◆ WHAT YOU NEED TO DO ◆
Write out the entries below exactly. End with the line that contains "describing his Death.".

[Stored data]
::::::::::
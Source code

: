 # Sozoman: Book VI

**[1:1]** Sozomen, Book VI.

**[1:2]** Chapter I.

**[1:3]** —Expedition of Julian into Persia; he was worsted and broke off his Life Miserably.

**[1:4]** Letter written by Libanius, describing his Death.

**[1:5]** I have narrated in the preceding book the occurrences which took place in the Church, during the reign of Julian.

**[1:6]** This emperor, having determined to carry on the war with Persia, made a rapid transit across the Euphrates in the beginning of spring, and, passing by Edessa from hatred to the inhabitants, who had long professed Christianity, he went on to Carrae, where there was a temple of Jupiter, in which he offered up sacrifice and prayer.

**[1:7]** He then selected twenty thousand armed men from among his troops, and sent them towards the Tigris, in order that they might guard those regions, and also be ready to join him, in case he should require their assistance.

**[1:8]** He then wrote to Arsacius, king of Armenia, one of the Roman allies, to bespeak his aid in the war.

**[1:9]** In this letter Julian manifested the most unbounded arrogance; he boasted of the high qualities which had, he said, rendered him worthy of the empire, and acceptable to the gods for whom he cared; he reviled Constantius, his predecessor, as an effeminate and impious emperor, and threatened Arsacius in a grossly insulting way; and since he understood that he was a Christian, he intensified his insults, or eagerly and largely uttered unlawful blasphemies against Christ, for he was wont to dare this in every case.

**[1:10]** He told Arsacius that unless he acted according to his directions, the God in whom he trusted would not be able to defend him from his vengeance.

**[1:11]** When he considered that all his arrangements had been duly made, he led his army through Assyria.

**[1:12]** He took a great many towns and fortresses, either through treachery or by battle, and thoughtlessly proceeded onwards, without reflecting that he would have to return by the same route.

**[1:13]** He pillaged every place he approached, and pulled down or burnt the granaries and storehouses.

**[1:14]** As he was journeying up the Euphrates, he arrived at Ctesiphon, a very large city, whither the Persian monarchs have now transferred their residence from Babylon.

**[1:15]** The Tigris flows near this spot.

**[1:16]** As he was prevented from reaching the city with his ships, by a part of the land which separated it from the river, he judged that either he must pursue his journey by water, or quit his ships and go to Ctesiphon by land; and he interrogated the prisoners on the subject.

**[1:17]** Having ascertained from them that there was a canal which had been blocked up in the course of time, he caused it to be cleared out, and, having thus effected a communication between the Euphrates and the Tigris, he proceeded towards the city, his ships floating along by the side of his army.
::::::::::
◆ EXERCISE RESULT ◆
Source code

: # Sozoman: Book VI

**[1:1]** Sozomen, Book VI.

**[1:2]** Chapter I.

**[1:3]** —Expedition of Julian into Persia; he was worsted and broke off his Life Miserably.

**[1:4]** Letter written by Libanius, describing his Death.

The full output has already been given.